Tutto questo è una parte importante della mia storia di giovane vastese. Dopo oltre cinquanta anni tutto ciò mi lega a quei anni e soprattutto a mio padre Gino. Anche lui era di quella generazione che uscita dalla bottega riempiva le serate e la voglia di “bello” con la musica. Frequentò la Banda di Vasto da sassofonista, per lui come per tanti altri artigiani, fu una bella parentesi che l’ha accompagnato negli anni successivi. Il suo strumento era riposto nel cassettone,nella custodia che aveva cucito, fra le cose da preservare con cura. Purtroppo, non fui un buon allievo, non ressi allo stress del solfeggio. Oggi lo custodisco in una campana di vetro che fa da base a una lampada. Di questo suo amore per la musica ho tanti piccoli episodi che talvolta si riaffacciano. Quello che resterà indelebile nella mia memoria è una scena dei suoi ultimi anni di vita.

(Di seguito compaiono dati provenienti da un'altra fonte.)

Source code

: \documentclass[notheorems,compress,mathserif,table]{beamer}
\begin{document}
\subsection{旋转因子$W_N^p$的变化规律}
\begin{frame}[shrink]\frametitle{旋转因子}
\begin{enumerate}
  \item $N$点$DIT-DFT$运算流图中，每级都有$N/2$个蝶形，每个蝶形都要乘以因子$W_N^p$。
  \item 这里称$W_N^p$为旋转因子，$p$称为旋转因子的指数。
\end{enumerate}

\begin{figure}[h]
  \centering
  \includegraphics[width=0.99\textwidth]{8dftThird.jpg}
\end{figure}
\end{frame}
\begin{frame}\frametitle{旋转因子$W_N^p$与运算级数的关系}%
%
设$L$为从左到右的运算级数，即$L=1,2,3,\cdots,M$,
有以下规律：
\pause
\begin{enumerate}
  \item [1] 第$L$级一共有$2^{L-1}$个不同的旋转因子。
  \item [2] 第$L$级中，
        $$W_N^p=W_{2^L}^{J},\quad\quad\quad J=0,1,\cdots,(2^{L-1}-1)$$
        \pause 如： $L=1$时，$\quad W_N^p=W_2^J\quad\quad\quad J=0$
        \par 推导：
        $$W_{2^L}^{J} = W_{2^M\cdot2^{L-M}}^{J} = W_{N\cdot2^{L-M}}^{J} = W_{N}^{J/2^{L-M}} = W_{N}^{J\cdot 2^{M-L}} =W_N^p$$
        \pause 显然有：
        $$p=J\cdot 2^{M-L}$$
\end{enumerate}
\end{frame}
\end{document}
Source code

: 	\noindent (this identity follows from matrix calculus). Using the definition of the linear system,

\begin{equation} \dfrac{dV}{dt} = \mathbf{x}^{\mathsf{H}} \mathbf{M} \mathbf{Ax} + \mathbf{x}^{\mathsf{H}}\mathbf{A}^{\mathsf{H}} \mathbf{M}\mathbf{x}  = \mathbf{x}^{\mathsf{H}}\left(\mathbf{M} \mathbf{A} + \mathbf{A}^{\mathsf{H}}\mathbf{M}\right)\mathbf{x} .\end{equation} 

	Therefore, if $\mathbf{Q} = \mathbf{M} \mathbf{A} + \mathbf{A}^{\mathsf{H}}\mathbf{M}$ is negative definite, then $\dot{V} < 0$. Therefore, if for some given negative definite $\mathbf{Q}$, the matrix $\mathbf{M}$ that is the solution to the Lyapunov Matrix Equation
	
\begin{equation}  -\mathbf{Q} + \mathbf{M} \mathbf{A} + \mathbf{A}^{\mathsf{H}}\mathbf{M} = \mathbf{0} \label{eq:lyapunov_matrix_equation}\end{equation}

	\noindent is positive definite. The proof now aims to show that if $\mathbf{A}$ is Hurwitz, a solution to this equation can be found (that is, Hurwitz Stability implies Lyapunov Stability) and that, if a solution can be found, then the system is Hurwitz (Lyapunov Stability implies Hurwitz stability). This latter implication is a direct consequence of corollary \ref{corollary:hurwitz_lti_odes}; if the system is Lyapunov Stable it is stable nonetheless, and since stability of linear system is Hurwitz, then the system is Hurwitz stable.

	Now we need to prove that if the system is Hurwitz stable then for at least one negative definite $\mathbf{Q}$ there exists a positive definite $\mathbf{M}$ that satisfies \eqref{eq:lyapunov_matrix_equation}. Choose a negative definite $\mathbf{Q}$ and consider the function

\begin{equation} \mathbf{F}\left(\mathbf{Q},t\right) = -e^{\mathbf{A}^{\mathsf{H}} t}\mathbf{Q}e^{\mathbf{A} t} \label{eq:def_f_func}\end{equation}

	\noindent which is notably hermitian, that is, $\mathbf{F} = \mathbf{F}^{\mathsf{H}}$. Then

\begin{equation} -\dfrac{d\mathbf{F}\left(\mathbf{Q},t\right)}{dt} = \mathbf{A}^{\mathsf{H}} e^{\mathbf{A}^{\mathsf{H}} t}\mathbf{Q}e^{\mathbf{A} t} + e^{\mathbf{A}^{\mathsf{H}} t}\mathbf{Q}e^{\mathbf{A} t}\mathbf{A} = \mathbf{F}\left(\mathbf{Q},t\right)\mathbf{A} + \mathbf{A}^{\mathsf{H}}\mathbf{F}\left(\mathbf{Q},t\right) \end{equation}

Ormai il suo grande cuore affaticato cominciava a dare segni sempre più frequenti di fragilità, ma restava intatta la passione per la musica. Era il solito concerto della festa patronale in piazza. Riuscii a convincerlo a uscire e portarlo in piazza, purtroppo mostrò subito segni di stanchezza, fortunatamente riuscii a rimediare una sedia ma non fu sufficiente per arrivare alla conclusione del concerto. Lo ricordo come un’esperienza irripetibile, anche se le sensazioni provate possono essere frutto della mia immaginazione.Mentre ascoltava quei brani, lo vidi pian piano rianimarsi, i suoi occhi brillare per i ricordi che cancellavano il suo presente: un corpo sempre più stremato dal male. Si era lì, idealmente era salito al suo posto di giovane bandista sulla cassa armonica insieme ai suoi colleghi di allora. Fu un breve ma intenso bagno di musica e di gioventù.
Un veloce amarcord che lo
riportava a quando con il fratello Vincenzo e il nipote Peppino tanti anni fa
erano parte di quell’evento. Zio Vincenzo, l’ho sempre visto, come un uomo a
cui le necessità hanno scippato le sue aspirazioni di musicista: ma la musica
l’ha sempre accompagnato in tutte le giornate e la sua calzoleria risuonava di
brani d’opera che canticchiava fra una suola da riparare e un tacco da attaccare. Anche
il figlio Peppino, seguì l’esempio familiare. Ebbe buoni risultati come bandista
e come sarto.Papà lo descriveva come il suo miglior allievo, purtroppo, fu
strappato alla vita in giovanissima età.
Oggi la tradizione della banda
per “S. Micchele” (la doppia C è voluta), anche se in tono minore, resiste.
I ricordi sono più belli della
realtà
ENZO LA VERGHETTA
ndr
RINGRAZIAMO L'AMICO ENZO CHE CI HA FATTO RIVIVERE L'ATMOSFERA DI QUEGLI ANNI CON DESCRIZIONI DETTAGLIATE, SCOMPARSE ORMAI NELLA MEMORIA DI MOLTI DI NOI. GRAZIE ENZO!!!